Throughout his life, the Holy Prophetsa had to encounter a succession of bitter experiences. He was born an orphan, his mother died while he was still a small child and he lost his grandfather at the age of 8 years. After marriage he had to bear the loss of several children, one after the other, and then his beloved and devoted wife Khadijara died. Some of the wives he married after Khadija’sra death also died during his lifetime and towards the close of his life he had to bear the loss of his son Ibrahim. He bore all these losses and calamities cheerfully, and none of them affected in the least degree either his high resolve or the urbanity of his disposition.

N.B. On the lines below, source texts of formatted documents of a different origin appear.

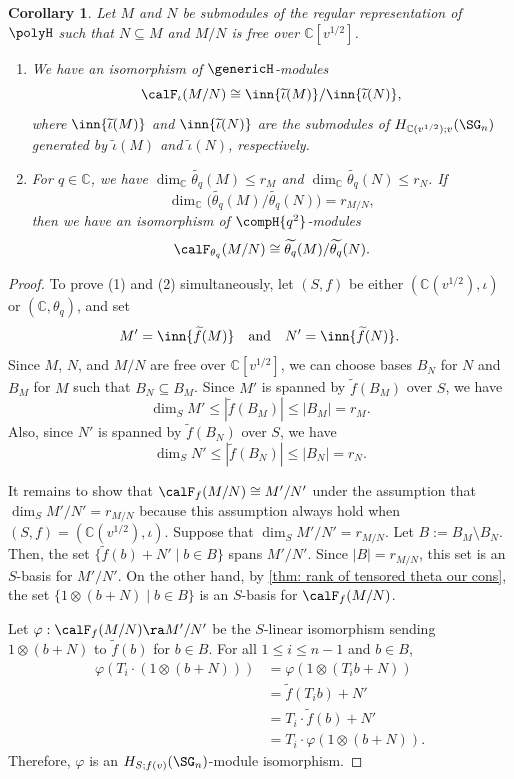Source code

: \documentclass[12pt, reqno]{amsart}
\theoremstyle{plain}
\newtheorem{corollary}[corollary]{Corollary}
\theoremstyle{definition}
\numberwithin{equation}{section}
\numberwithin{figure}{section}
\numberwithin{table}{section}
\def\C{\mathbb C}
\begin{document}
\begin{corollary}\label{cor: algebra homomorphism vs functor sub of regular}
Let $M$ and $N$ be submodules of the regular representation of $\polyH$ such that $N \subseteq M$ and $M/N$ is free over $\C[v^{1/2}]$.
\begin{enumerate}[label={\rm (\arabic*)}]
\item 
We have an isomorphism of $\genericH$-modules
\[
\calF_{\iota}(M/N) \cong 
\inn{\widetilde{\iota}(M)}/ 
\inn{\widetilde{\iota}(N)},
\]
where 
$\inn{\widetilde{\iota}(M)}$ and
$\inn{\widetilde{\iota}(N)}$ are the submodules of
$H_{\C(v^{1/2}); v}(\SG_n)$ generated by
$\widetilde{\iota}(M)$ and $\widetilde{\iota}(N)$, respectively.

\item 
For $q \in \C$, we have $\dim_{\C} \widetilde{\theta_q}(M) \leq r_M$ and $\dim_{\C} \widetilde{\theta_q}(N) \leq r_N$.
If
\[
\dim_{\C}\bigl(\widetilde{\theta_q}(M)/\widetilde{\theta_q}(N)\bigr)
= r_{M/N},
\]
then we have an isomorphism of $\compH{q^2}$-modules
\[
\calF_{\theta_q}(M/N)
\cong
\widetilde{\theta_q}(M)/\widetilde{\theta_q}(N).
\]
\end{enumerate}
\end{corollary}
\begin{proof}
To prove (1) and (2) simultaneously, let $(S, f)$ be either $(\C(v^{1/2}), \iota)$ or $(\C, \theta_q)$, and set 
\[
M' = \inn{\widetilde{f}(M)} \quad\text{and}\quad N' = \inn{\widetilde{f}(N)}.
\] 
Since $M$, $N$, and $M/N$ are free over $\C[v^{1/2}]$, we can choose bases $B_N$ for $N$ and $B_{M}$ for $M$ such that $B_N \subseteq B_M$.
Since  $M'$ is spanned by $\widetilde{f}(B_M)$ over $S$, we have 
\[
\dim_S M' \leq |\widetilde{f}(B_M)| \leq |B_M| =  r_M.
\]
Also, since $N'$ is spanned by $\widetilde{f}(B_N)$ over $S$, we have
\[
\dim_S N' \leq |\widetilde{f}(B_N)| \leq |B_N| =  r_N.
\]

It remains to show that $\calF_f(M/N) \cong M'/N'$ under the assumption that $\dim_S M'/N' = r_{M/N}$ because this assumption always hold when $(S,f) = (\C(v^{1/2}), \iota)$.
Suppose that $\dim_S M' / N' = r_{M/N}$.
Let $B := B_M \setminus B_N$.
Then, the set $\{\widetilde{f}(b) + N' \mid b \in B \}$ spans  $M'/N'$. 
Since $|B| = r_{M/N}$, this set is an $S$-basis for $M'/N'$. 
On the other hand, by \cref{thm: rank of tensored theta our cons}, the set $\{1 \otimes (b + N) \mid b \in B \}$ is an $S$-basis for $\calF_{f}(M/N)$.

Let $\varphi: \calF_{f}(M/N) \ra M'/N'$
be the $S$-linear isomorphism sending $1 \otimes (b + N)$ to $\widetilde{f}(b)$ for $b \in B$.
For all $1 \le i \le n-1$ and $b \in B$,
\begin{align*}
\varphi(T_i \cdot (1\otimes (b + N))) 
&= \varphi(1\otimes (T_i  b + N))\\
&= \widetilde{f}(T_i b) + N'\\
&= T_i \cdot \widetilde{f}(b) + N'\\
&= T_i \cdot \varphi(1 \otimes (b+N)).
\end{align*}
Therefore, $\varphi$ is an $H_{S;f(v)}(\SG_n)$-module isomorphism.
\end{proof}
\end{document}
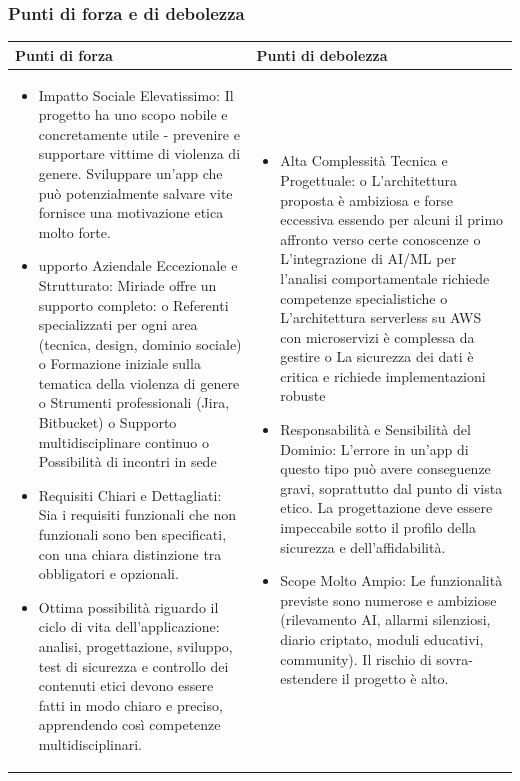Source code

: \documentclass[a4paper,11pt]{article}
\begin{document}
\subsubsection{Punti di forza e di debolezza}
\begin{tabularx}{\textwidth}{|X|X|}
\hline
\rowcolor{lightgray!40} %
\textbf{Punti di forza} & \textbf{Punti di debolezza} \\
\hline
\begin{itemize}
\item Impatto Sociale Elevatissimo: Il progetto ha uno scopo nobile e concretamente utile - prevenire e supportare vittime di violenza di genere. Sviluppare un'app che può potenzialmente salvare vite fornisce una motivazione etica molto forte.

\item upporto Aziendale Eccezionale e Strutturato: Miriade offre un supporto completo:
o  	Referenti specializzati per ogni area (tecnica, design, dominio sociale)
o  	Formazione iniziale sulla tematica della violenza di genere
o  	Strumenti professionali (Jira, Bitbucket)
o  	Supporto multidisciplinare continuo
o  	Possibilità di incontri in sede
\item Requisiti Chiari e Dettagliati: Sia i requisiti funzionali che non funzionali sono ben specificati, con una chiara distinzione tra obbligatori e opzionali.
\item Ottima possibilità riguardo il ciclo di vita dell’applicazione: analisi, progettazione, sviluppo, test di sicurezza e controllo dei contenuti etici devono essere fatti in modo chiaro e preciso, apprendendo così competenze multidisciplinari.
\end{itemize}
 & \begin{itemize}
\item Alta Complessità Tecnica e Progettuale:
o	L'architettura proposta è ambiziosa e forse eccessiva essendo per alcuni il primo affronto verso certe conoscenze
o	L'integrazione di AI/ML per l'analisi comportamentale richiede competenze specialistiche
o	L'architettura serverless su AWS con microservizi è complessa da gestire
o	La sicurezza dei dati è critica e richiede implementazioni robuste

\item 	Responsabilità e Sensibilità del Dominio: L'errore in un'app di questo tipo può avere conseguenze gravi, soprattutto dal punto di vista etico. La progettazione deve essere impeccabile sotto il profilo della sicurezza e dell'affidabilità.
\item Scope Molto Ampio: Le funzionalità previste sono numerose e ambiziose (rilevamento AI, allarmi silenziosi, diario criptato, moduli educativi, community). Il rischio di sovra-estendere il progetto è alto.
\end{itemize} \\
\hline
\end{tabularx}
\end{document}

His private sorrows never found vent in public and he always met everybody with a benign countenance and treated all alike with uniform benevolence. On one occasion, he observed a woman who had lost a child occupied in loud mourning over her child’s grave. He admonished her to be patient and to accept God’s will as supreme. The woman did not know that she was being addressed by the Holy Prophetsa and replied, “If you had ever suffered the loss of a child as I have, you would have realised how difficult it is to be patient under such an affliction.” The Prophetsa observed: “I have suffered the loss not of one but of seven children,” and passed on. Except when he referred to his own losses or misfortunes in this indirect manner, he never cared to dwell upon them, nor did he permit them in any manner to interfere with his unceasing service to mankind and his cheerful sharing of their burdens.[1]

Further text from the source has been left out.